The US green light for Byooviz (formerly SB11) covers the treatment of wet age-related macular degeneration (AMD) and two other eye conditions, and is the first ophthalmology biosimilar to be registered by the FDA.

The approval comes a few weeks after the biosimilar was cleared for marketing in the EU with a broader label, as it also includes diabetic macular oedema (DMO), another of Lucentis’ approved indications.

Lucentis was first approved in the US in 2007 for wet AMD and grew quickly thereafter thanks to a string of additional indications, including DMO, myopic choroidal neovascularisation (mCNV) and macular oedema following retinal vein occlusion (RVO).

Sales reached a peak in 2019, when Roche booked $1.8 billion in sales from the drug while Novartis made $2.1 billion, but fell back to $1.4 billion and $1.9 billion respectively during 2020 as the pandemic reduced patient access to treatment.

The base patent for Lucentis expired in the US last year. However,  Byooviz – which also has mCNV and RVO on its US label – isn’t due to launch there until next year under the terms of a deal with Roche, which has US rights to the Lucentis brand and claims additional patent protection until 2022.

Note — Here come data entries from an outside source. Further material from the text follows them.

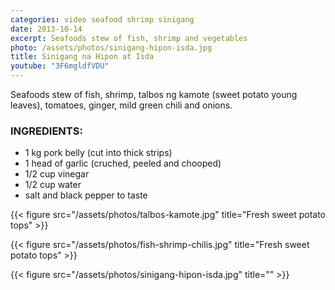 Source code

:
 ```yaml
---
categories: video seafood shrimp sinigang
date: 2013-10-14
excerpt: Seafoods stew of fish, shrimp and vegetables
photo: /assets/photos/sinigang-hipon-isda.jpg
title: Sinigang na Hipon at Isda
youtube: "3F6mgldfVDU"
---
```


Seafoods stew of fish, shrimp, talbos ng kamote (sweet potato young leaves), tomatoes, ginger, mild green chili and onions.

### INGREDIENTS:
* 1 kg pork belly (cut into thick strips)
* 1 head of garlic (cruched, peeled and chooped)
* 1/2 cup vinegar
* 1/2 cup water
* salt and black pepper to taste

{{< figure src="/assets/photos/talbos-kamote.jpg" title="Fresh sweet potato tops" >}}

{{< figure src="/assets/photos/fish-shrimp-chilis.jpg" title="Fresh sweet potato tops" >}}

{{< figure src="/assets/photos/sinigang-hipon-isda.jpg" title="" >}}
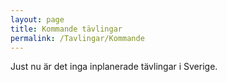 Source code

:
 ```yaml
---
layout: page
title: Kommande tävlingar
permalink: /Tavlingar/Kommande
---
```

Just nu är det inga inplanerade tävlingar i Sverige. 
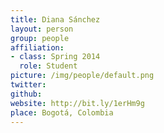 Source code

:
 ```yaml
---
title: Diana Sánchez
layout: person
group: people
affiliation:
- class: Spring 2014
  role: Student
picture: /img/people/default.png
twitter:
github:
website: http://bit.ly/1erHm9g
place: Bogotá, Colombia
---
```

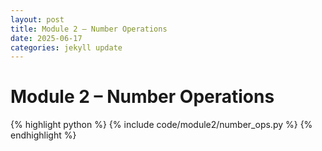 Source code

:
 ```yaml
---
layout: post
title: Module 2 – Number Operations
date: 2025-06-17
categories: jekyll update
---
```


# Module 2 – Number Operations

{% highlight python %}
{% include code/module2/number_ops.py %}
{% endhighlight %}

Approximately 11 million people in the US are affected by AMD, according to Samsung Bioepis and Biogen.

Biosimilars are near-copies of complex biologic drugs grown in cells, that have been analysed and tested in trials showing that they have the same safety and efficacy profile as the originator drug.

Because the approval process is more complicated and the products themselves are expensive to produce, biosimilars are not sold at the rock-bottom prices of generics, but still come with a sizeable discount compared with the originators, cutting healthcare costs.

Savings in the US from 2020 to 2024 as a result of biosimilars are projected to exceed $100 billion, according to IQVIA figures.

“Continuing to grow the number of biosimilar approvals is a key part of our efforts to provide greater access to treatment options for patients, increase competition and potentially lower costs,” said the FDA head of therapeutic biologics and biosimilars Sarah Yim.

Other potential Lucentis biosimilars could come from Hospira/Pfizer, Bausch + Lomb or Coherus/Bioeq, all of which have potential biosimilars nearing the end of clinical development.

The availability of Byooviz could also have an impact on Bayer and Regeneron’s Eylea (aflibercept), which still has a few years of patent protection but could be affected by cut-price competition.

Meanwhile, with its much-anticipated Alzheimer’s drug Aduhelm (aducanumab) having a stuttering start on the market and competition growing to spinal muscular atrophy therapy Spinraza (nusinersen), Biogen is increasingly relying on its biosimilars business to help support revenue growth.

The company reported sales of more than $400 million from biosimilars in the first six months of this year.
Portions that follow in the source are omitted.